I’m a Lumberjack (And I’m okay…mostly)

The time-vampire effort-vortex, otherwise known as the garden, was at it again. I was chipping away at what appeared to be a low stone wall, but in actual fact was closer to the great wall of china. I managed to organise the cordon fruit trees and plant out the raised beds, but much of the routine maintenance had fallen by the wayside. The walls and fences needed painting, the decking oiled, and everything else needed weeded and trimmed. The tasks were fast becoming insurmountable, particularly with a small child in tow. Having the distraction of side projects didn’t help either.

As the famous quote from Hamilton astutely observes, “Immigrants, they get the job done”. In this case we made use of willing migrant labour – my parents visiting from the states spent their quarantine sorting the garden. Together they formed an unstoppable force, clearing wasteland and landscaping at a rate previously unknown on our property. Thankfully their visit coincided with the best stretch of weather this year.

Several trees had been choked by ivy (one beyond saving) and a few larger trees needed branches removed. I put on my best lumberjack gear and brought out the electric chainsaw. In my mind “electric” and “chainsaw” made for a wimpy combination, but the reality was a slightly terrifying but highly effective piece of kit. Most of the time was spent planning and minimising the risk. The branches were down in no time at all once we’d decided where it was safe for them to fall.

I’m a lumberjack and I’m okay…

The beds at the side of the house were verdant but overgrown, and mint and lemon balm had broken out of pots and were spreading like wildfire. The adjacent weeds were climbing over the fencing too, and the bamboo clumps were growing out of control. One bamboo stem had reached about eight feet high. Not quite Eden project proportions, but still impressive and in desperate need of taming. Don’t let the beautiful weather in the before picture distract you, there is a massive improvement. The daisies taking over the cordon were also moved to the side beds to free up space.


The patio arrangement, before and after

A portion of the garden appeared to be used as a dump by the previous homeowners with all sorts hidden by undergrowth. Concrete blocks, slabs, old fencing and even London bricks which may have originated from a local foundry. The space is now destined to house a multi-compartment pallet compost bin when I can get hold of the raw materials.


Taming the wilderness behind the house

The corkscrew hazel, previously in front of the cordon, was moved to the bed at the end of the lawn. Relocating the taller plants will allow a lot more light to reach the fruit trees, hopefully facilitating more vigorous growth and fruit production. Moving established trees is always a bit dicey but so far the hazel doesn’t appear too shocked.


The new home for the hazel tree

The cordon looking a lot tamer than before

That’s just a fraction of the work my parents have been doing. I pitched in where I could, and one of the small projects I completed was a mini raised bed for the fruit bushes.

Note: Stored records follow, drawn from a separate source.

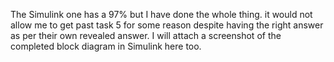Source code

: The Simulink one has a 97% but I have done the whole thing. it would not allow me to get past task 5 for some reason despite having the right answer as per their own revealed answer. 
I will attach a screenshot of the completed block diagram in Simulink here too. 
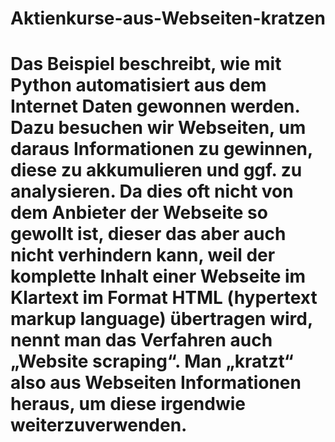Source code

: # Aktienkurse-aus-Webseiten-kratzen

# Das Beispiel beschreibt, wie mit Python automatisiert aus dem Internet Daten gewonnen werden. Dazu besuchen wir Webseiten, um daraus Informationen zu gewinnen, diese zu akkumulieren und ggf. zu analysieren. Da dies oft nicht von dem Anbieter der Webseite so gewollt ist, dieser das aber auch nicht verhindern kann, weil der komplette Inhalt einer Webseite im Klartext im Format HTML (hypertext markup language) übertragen wird, nennt man das Verfahren auch „Website scraping“. Man „kratzt“ also aus Webseiten Informationen heraus, um diese irgendwie weiterzuverwenden.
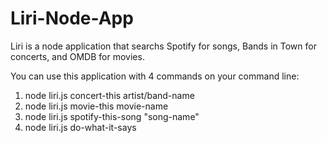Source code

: # Liri-Node-App

Liri is a node application that searchs Spotify for songs, Bands in Town for concerts, and OMDB for movies.

You can use this application with 4 commands on your command line:
1. node liri.js concert-this artist/band-name
2. node liri.js movie-this movie-name
3. node liri.js spotify-this-song "song-name"
4. node liri.js do-what-it-says
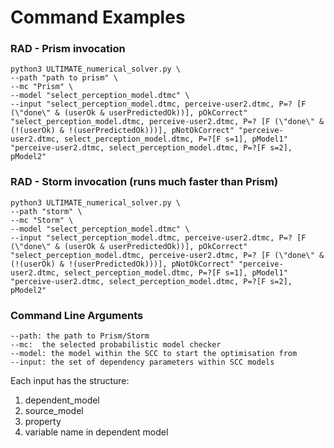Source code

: # Command Examples

### RAD - Prism invocation
     
    python3 ULTIMATE_numerical_solver.py \
    --path "path to prism" \
    --mc "Prism" \
    --model "select_perception_model.dtmc" \
    --input "select_perception_model.dtmc, perceive-user2.dtmc, P=? [F (\"done\" & (userOk & userPredictedOk))], pOkCorrect" "select_perception_model.dtmc, perceive-user2.dtmc, P=? [F (\"done\" & (!(userOk) & !(userPredictedOk)))], pNotOkCorrect" "perceive-user2.dtmc, select_perception_model.dtmc, P=?[F s=1], pModel1" "perceive-user2.dtmc, select_perception_model.dtmc, P=?[F s=2], pModel2"


### RAD - Storm invocation (runs much faster than Prism)
    python3 ULTIMATE_numerical_solver.py \
    --path "storm" \
    --mc "Storm" \
    --model "select_perception_model.dtmc" \
    --input "select_perception_model.dtmc, perceive-user2.dtmc, P=? [F (\"done\" & (userOk & userPredictedOk))], pOkCorrect" "select_perception_model.dtmc, perceive-user2.dtmc, P=? [F (\"done\" & (!(userOk) & !(userPredictedOk)))], pNotOkCorrect" "perceive-user2.dtmc, select_perception_model.dtmc, P=?[F s=1], pModel1" "perceive-user2.dtmc, select_perception_model.dtmc, P=?[F s=2], pModel2"


### Command Line Arguments
    
    --path: the path to Prism/Storm 
    --mc:  the selected probabilistic model checker
    --model: the model within the SCC to start the optimisation from
    --input: the set of dependency parameters within SCC models
    

Each input has the structure:
     
1) dependent_model
2) source_model
3) property
4) variable name in dependent model
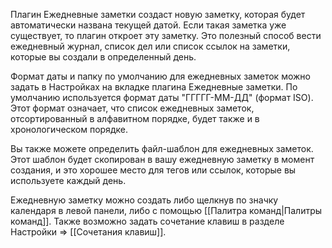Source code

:Плагин Ежедневные заметки создаст новую заметку, которая будет автоматически названа текущей датой. Если такая заметка уже существует, то плагин откроет эту заметку. Это полезный способ вести ежедневный журнал, список дел или список ссылок на заметки, которые вы создали в определенный день.

Формат даты и папку по умолчанию для ежедневных заметок можно задать в Настройках на вкладке плагина Ежедневные заметки. По умолчанию используется формат даты "ГГГГГ-ММ-ДД" (формат ISO). Этот формат означает, что список ежедневных заметок, отсортированный в алфавитном порядке, будет также и в хронологическом порядке.

Вы также можете определить файл-шаблон для ежедневных заметок. Этот шаблон будет скопирован в вашу ежедневную заметку в момент создания, и это хорошее место для тегов или ссылок, которые вы используете каждый день.

Ежедневную заметку можно создать либо щелкнув по значку календаря в левой панели, либо с помощью [[Палитра команд|Палитры команд]]. Также возможно задать сочетание клавиш в разделе Настройки => [[Сочетания клавиш]].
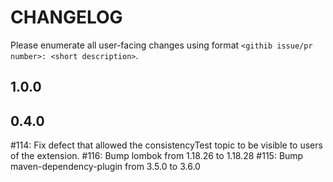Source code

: # CHANGELOG

Please enumerate all user-facing changes using format `<githib issue/pr number>: <short description>`.

## 1.0.0

## 0.4.0

#114: Fix defect that allowed the consistencyTest topic to be visible to users of the extension. 
#116: Bump lombok from 1.18.26 to 1.18.28
#115: Bump maven-dependency-plugin from 3.5.0 to 3.6.0
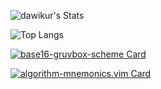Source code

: ![dawikur's Stats](https://github-readme-stats.vercel.app/api?username=dawikur&hide_border=true&show_icons=true&include_all_commits=true&hide_border)

![Top Langs](https://github-readme-stats.vercel.app/api/top-langs/?username=dawikur&hide_border=true&exclude_repo=dawikur.github.io&layout=compact)

[![base16-gruvbox-scheme Card](https://github-readme-stats.vercel.app/api/pin/?username=dawikur&hide_border=true&repo=base16-gruvbox-scheme)](https://github.com/dawikur/base16-gruvbox-scheme)

[![algorithm-mnemonics.vim Card](https://github-readme-stats.vercel.app/api/pin/?username=dawikur&hide_border=true&repo=algorithm-mnemonics.vim)](https://github.com/dawikur/algorithm-mnemonics.vim)
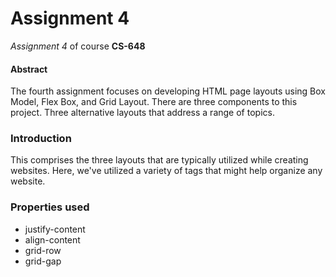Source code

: # **Assignment 4**
_Assignment 4_ of course **CS-648**

#### Abstract
The fourth assignment focuses on developing HTML page layouts using Box Model, Flex Box, and Grid Layout.
There are three components to this project. Three alternative layouts that address a range of topics.    

### Introduction
This comprises the three layouts that are typically utilized while creating websites. Here, we've utilized a variety of tags that might help organize any website.

### Properties used
- justify-content
- align-content
- grid-row
- grid-gap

After a liberal application of a 14 pound sledgehammer, the concrete at the edge of the patio was broken up and drainage-friendly. I used the left over oak from the main raised beds to create a small space into which we will grow raspberries, blackcurrants, redcurrants and gooseberries. If the gooseberries haven’t been completely destroyed by sawfly, that is.

This has been a “before and after” heavy post but it is important to illustrate how much of a difference there is. I have a number of other projects in progress, but the garden is no longer weighing quite so heavily on my mind.